May 02 '22 11:05 kbjarkefur

Table notes should explain the meaning of non-numerical results like .v

Are you sure the table notes is the right place for this? Missing values should never end up in the table. And I see a big risk for confusion if the table note explains things that are found in other places rather then the table.

I was thinking of explaining this in the helpfile. Only people skilled enough to look in the helpfile would be skilled enough to use return list to access a martix.

May 02 '22 11:05 kbjarkefur

The default paired t-tests should also report their SEs by default, with the option of instead producing P-values and, possibly, confidence intervals.

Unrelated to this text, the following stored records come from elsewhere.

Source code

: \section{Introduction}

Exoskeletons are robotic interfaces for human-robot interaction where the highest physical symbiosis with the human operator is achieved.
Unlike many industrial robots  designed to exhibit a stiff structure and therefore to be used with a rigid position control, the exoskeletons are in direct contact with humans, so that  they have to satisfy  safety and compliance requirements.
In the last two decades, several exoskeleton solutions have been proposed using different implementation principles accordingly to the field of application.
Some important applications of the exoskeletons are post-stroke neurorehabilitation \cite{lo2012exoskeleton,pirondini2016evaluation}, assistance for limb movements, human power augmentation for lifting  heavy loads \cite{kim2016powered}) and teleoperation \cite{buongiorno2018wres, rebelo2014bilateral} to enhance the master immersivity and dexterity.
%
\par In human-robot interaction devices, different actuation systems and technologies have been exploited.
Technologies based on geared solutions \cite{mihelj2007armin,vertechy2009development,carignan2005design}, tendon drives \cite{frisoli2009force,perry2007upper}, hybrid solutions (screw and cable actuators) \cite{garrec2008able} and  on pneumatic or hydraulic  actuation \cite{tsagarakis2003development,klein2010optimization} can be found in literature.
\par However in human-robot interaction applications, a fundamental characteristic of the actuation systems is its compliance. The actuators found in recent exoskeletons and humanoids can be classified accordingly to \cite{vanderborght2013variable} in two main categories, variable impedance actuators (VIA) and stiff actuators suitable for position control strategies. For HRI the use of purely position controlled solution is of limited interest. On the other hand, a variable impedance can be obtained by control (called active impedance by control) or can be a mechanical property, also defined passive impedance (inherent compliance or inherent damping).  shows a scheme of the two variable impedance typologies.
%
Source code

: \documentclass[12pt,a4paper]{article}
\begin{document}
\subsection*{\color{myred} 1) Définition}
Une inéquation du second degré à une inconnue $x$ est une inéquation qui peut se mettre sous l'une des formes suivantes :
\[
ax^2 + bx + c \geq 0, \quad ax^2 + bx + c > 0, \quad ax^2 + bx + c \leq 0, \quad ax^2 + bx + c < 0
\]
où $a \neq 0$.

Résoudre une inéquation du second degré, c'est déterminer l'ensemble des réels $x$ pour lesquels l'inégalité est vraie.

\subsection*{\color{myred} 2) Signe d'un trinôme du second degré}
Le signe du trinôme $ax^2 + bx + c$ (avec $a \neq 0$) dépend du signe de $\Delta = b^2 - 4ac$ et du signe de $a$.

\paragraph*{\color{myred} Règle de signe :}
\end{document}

Risking to sound like a record on repeat, I think backward compatibility is important so I am reluctant to change default behavior.

Multiple stats for the pair tests is out of the scope for this re-write.

These options need to be updated in the help file in any case:

The first section of the helpfile is updated in 3a0a9f8fdfd1306a32412deb22241fc1f216405d The rest of the helpfile will be updated once we have finalized the code of the command

May 02 '22 11:05 kbjarkefur

onerow returns an unhelpful error if the number of observations varies across regressions.

Agreed, I will implement

May 02 '22 11:05 kbjarkefur

There is no need for a separate fixedeffect() option as long as indicator i. variables can be appropriately included in the covariates() option

I don't disagree if the command was new. I do not see an issue with fixedeffect() big enough to break backward compatibility. Let me know if there is anything I am missing.

I don't think it needs to break anything -- just deprecate it and remove the option from the help file on this version. It will still work backwards, but people should prefer to use the modern syntax directly as a covariate -- for example, things like two-way fixed effects might require explicit regression specs. I don't think you need to do any more coding to make that work correctly since it just passes through the string, but I will test and check.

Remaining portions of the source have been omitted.